Full-fledged structural equation model.
Table 13.
Representing total variance explained.
Component | Initial Eigenvalues |
Rotation Sums of Squared Loadings |
||
---|---|---|---|---|
Total | % of Variance | Cumulative % | Total | |
1 | 6.045 | 75.564 | 75.564 | 5.618 |
2 | .524 | 6.553 | 82.116 | 5.271 |
3 | .370 | 4.631 | 86.747 |
The estimated causal impact of constructs of the full-fledged SEM model are shown in Figure 2. The model contains a total of 40 items for the eight constructs (14 items for health information technology, 4 items for health information quality and 22 items for hospital performance). The model provided adequate good fit for the study data. The goodness of fit statistics summary of the model is demonstrated in Table 13. The root mean square error of approximation (RMSEA), the comparative fit indices (CFI), and other goodness of fit indices of the model are stated in the acceptable ranges and support the adequacy of the model based on goodness of fit statistics that conform to the recommended values. The statistics ranges, which were used, were RMSEA <0.08, CFI >0.9, and normed chi-square < 5 (Bollen, 1989; Byrne, 2013; NE & Cudeck, 1993). Additionally, loading coefficients ranged between 0.76 – 0.95 without any offending estimates sounds reasonable and is far greater than the 0.5 threshold recommended by (Byrne, 2010). Further examination of the estimated outputs supports the statistically significant relationships among all constructs. Clearly, the relationships among process orientation (nine items), workforce conditions (three items), clinical quality (four items), operational efficiency (four items), and financial performance (two items) are considered statistically significant. This can be noted by the absolute critical ratio (CR) values that are greater than 1.96 (alpha level of 0.05) for the inter-variable relationships (Byrne, 2013). Also, the model revealed that there were no direct and indirect relationships among the constructs of the model. All effect estimates were statistically significant and logically reasonable, and their values are of an acceptable standard for evidence of direct effects (Byrne, 2013).

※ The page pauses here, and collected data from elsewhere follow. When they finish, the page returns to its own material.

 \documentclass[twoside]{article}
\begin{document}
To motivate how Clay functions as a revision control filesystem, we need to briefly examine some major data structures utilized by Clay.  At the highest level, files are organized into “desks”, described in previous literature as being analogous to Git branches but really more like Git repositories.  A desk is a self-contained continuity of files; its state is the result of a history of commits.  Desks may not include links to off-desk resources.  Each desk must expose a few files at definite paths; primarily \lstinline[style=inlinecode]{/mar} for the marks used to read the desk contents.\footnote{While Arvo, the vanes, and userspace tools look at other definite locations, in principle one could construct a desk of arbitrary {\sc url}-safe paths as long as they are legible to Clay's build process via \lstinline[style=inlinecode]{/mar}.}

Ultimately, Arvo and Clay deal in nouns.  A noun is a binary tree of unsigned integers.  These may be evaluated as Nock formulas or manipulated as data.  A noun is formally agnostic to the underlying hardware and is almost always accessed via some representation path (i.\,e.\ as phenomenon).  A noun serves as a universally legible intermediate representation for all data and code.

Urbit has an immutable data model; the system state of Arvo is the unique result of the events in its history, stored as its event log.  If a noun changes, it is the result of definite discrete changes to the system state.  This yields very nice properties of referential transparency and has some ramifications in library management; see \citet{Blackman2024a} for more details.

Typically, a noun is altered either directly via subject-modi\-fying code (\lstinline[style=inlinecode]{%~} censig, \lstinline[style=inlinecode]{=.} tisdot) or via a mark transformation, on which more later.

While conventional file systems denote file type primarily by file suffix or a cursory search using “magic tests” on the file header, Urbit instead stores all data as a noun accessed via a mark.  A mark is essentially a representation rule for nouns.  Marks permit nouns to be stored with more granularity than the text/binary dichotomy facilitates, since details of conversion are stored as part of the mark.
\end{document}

Figure 2 and Table 14 show a causal impact of health information technology on hospital performance, the impact of health information technology on health information quality, impact of health information quality on hospital performance, and indirect impact of health information technology on hospital performance through health information quality as a partial mediating role., Also, the results of path analysis between all the three variables are high compared with 0.2, and the indirect results higher than compared 0.08 (J. Hair, Black, Babin, Anderson and Tatham, 2010) (see Tables 15, 16, 17).
Table 14.
Summary of fit statistic indexes for the second order Confirmatory Factor Analysis model.

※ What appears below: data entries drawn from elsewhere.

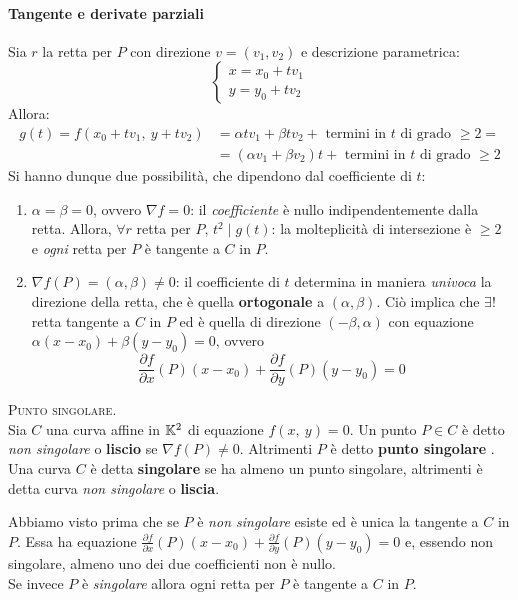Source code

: \paragraph{Tangente e derivate parziali}
Sia $r$ la retta per $P$ con direzione $v=(v_1,v_2)$ e descrizione parametrica:
\begin{equation*}
	\begin{cases}
		x=x_0+tv_1\\
		y=y_0+tv_2
	\end{cases}
\end{equation*}
Allora:
	\begin{equation*}
		\begin{array}{ll}
			g(t)=f(x_0+tv_1,\ y+tv_2)&=\alpha tv_1+\beta tv_2 + \text{ termini in }t\text{ di grado }\geq 2 =\\
			&= (\alpha v_1+\beta v_2)t + \text{ termini in }t \text{ di grado }\geq 2
		\end{array}	
	\end{equation*}
Si hanno dunque due possibilità, che dipendono dal coefficiente di $t$:
	\begin{enumerate}
		\item	$\alpha=\beta=0$, ovvero $\nabla f =0$: il \textit{coefficiente} è nullo indipendentemente dalla retta. Allora, $\forall r$ retta per $P$,  $t^2 \mid g(t)$: la molteplicità di intersezione è $\geq 2$ e \textit{ogni} retta per $P$ è tangente a $C$ in $P$.
		\item	$\nabla f\left(P\right)=(\alpha,\beta)\neq 0$:	il coefficiente di $t$ determina in maniera \textit{univoca} la direzione della retta, che è quella \textbf{ortogonale} a $(\alpha,\beta)$. Ciò implica che $\exists !$ retta tangente a $C$ in $P$ ed è quella di direzione $(-\beta,\alpha)$ con equazione	$\alpha(x-x_0)+\beta(y-y_0)=0$, ovvero 
			\begin{equation}
				\frac{\partial{f}}{\partial{x}}\left(P\right)(x-x_0) + \frac{\partial{f}}{\partial{y}} \left(P\right)(y-y_0)=0
			\end{equation}
	\end{enumerate}
\begin{define}\textsc{Punto singolare}.\\
	Sia $C$ una curva affine in $\mathbb{K}^2$ di equazione $f\left(x,\ y\right)=0$. Un punto $P\in C$ è detto \textit{non singolare} o \textbf{liscio} se $\nabla f\left(P\right)\neq 0$. Altrimenti $P$ è detto \textbf{punto singolare} .\\
	Una curva $C$ è detta \textbf{singolare} se ha almeno un punto singolare, altrimenti è detta curva \textit{non singolare} o \textbf{liscia}.
\end{define}
Abbiamo visto prima che se $P$ è \textit{non singolare} esiste ed è unica la tangente a $C$ in $P$. Essa ha equazione	$\frac{\partial{f}}{\partial{x}}\left(P\right)(x-x_0) + \frac{\partial{f}}{\partial{y}} \left(P\right)(y-y_0)=0$ e, essendo non singolare, almeno uno dei due coefficienti non è nullo.\\
Se invece $P$ è \textit{singolare} allora ogni retta per $P$ è tangente a $C$ in $P$.
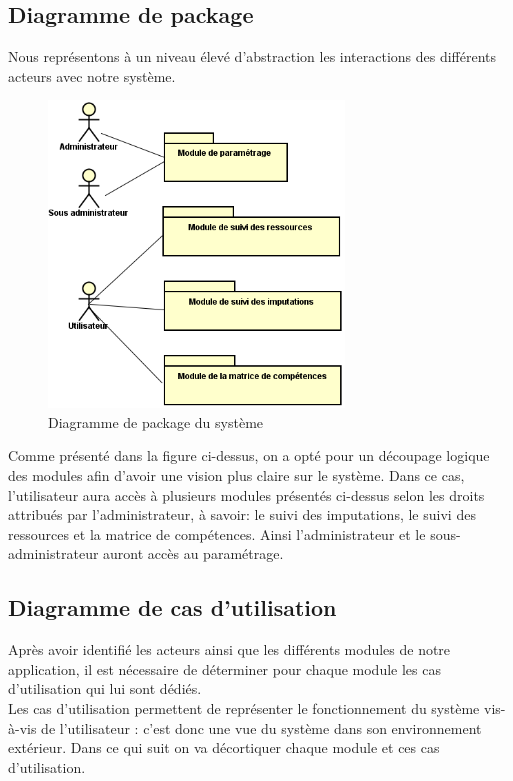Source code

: \subsection{Diagramme de package}
Nous représentons à un niveau élevé d’abstraction les interactions des différents acteurs avec notre système.
\begin{figure}[h!]  
  \centering
    \includegraphics[width=0.7\textwidth]{chapitre2/Figures/package.png}
  \caption{Diagramme de package du système}
\end{figure}
\newpage
Comme présenté dans la figure ci-dessus, on a opté pour un découpage logique des modules afin d’avoir une vision plus claire sur le système. Dans ce cas, l'utilisateur aura accès à plusieurs modules présentés ci-dessus selon les droits attribués par l'administrateur, à savoir: le suivi des imputations, le suivi des ressources et la matrice de compétences. Ainsi l'administrateur et le sous-administrateur auront accès au paramétrage.
\subsection{Diagramme de cas d'utilisation}
Après avoir identifié les acteurs ainsi que les différents modules de notre application, il est nécessaire de déterminer pour
chaque module les cas d’utilisation qui lui sont dédiés.\\
Les cas d’utilisation permettent de représenter le fonctionnement du système vis-à-vis de l’utilisateur : c’est donc une vue du système dans son environnement extérieur. Dans ce qui suit on va décortiquer chaque module et ces cas d'utilisation.\\




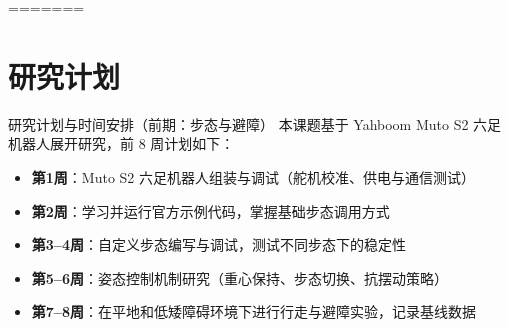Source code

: \documentclass{beamer}
\begin{document}


%     
%     
=======

\section{研究计划}


\begin{frame}{研究计划与时间安排（前期：步态与避障）}
    本课题基于 Yahboom Muto S2 六足机器人展开研究，前 8 周计划如下：
    \begin{itemize}
        \item \textbf{第1周}：Muto S2 六足机器人组装与调试（舵机校准、供电与通信测试）
        \item \textbf{第2周}：学习并运行官方示例代码，掌握基础步态调用方式
        \item \textbf{第3--4周}：自定义步态编写与调试，测试不同步态下的稳定性
        \item \textbf{第5--6周}：姿态控制机制研究（重心保持、步态切换、抗摆动策略）
        \item \textbf{第7--8周}：在平地和低矮障碍环境下进行行走与避障实验，记录基线数据
    \end{itemize}
\end{frame}
\end{document}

Models | X2 | Df | P | Cmindf | RMSEA | CFI | TLI | GFI | P/estimates |
---|---|---|---|---|---|---|---|---|---|
Health Information Technology | 203.907 | 71 | 0.000 | 2.872 | 0.063 | 0.977 | 0.971 | 0.942 | (0.71–0. 89) |
Health information Quality | 57.5 | 18 | 0.001 | 3.194 | 0.074 | 0.921 | 0.917 | 0.895 | (0.74–0.81) |
Hospital performance | 606.861 | 202 | 0.000 | 3.004 | 0.065 | 0.911 | 0.898 | 0.894 | (0.58–0.83) |
Note: N.B: all loadings were statistically significant at an alpha level of p = 0.05.
Table 15.
Average variance extracted (AVEs) and composite reliability (CRs).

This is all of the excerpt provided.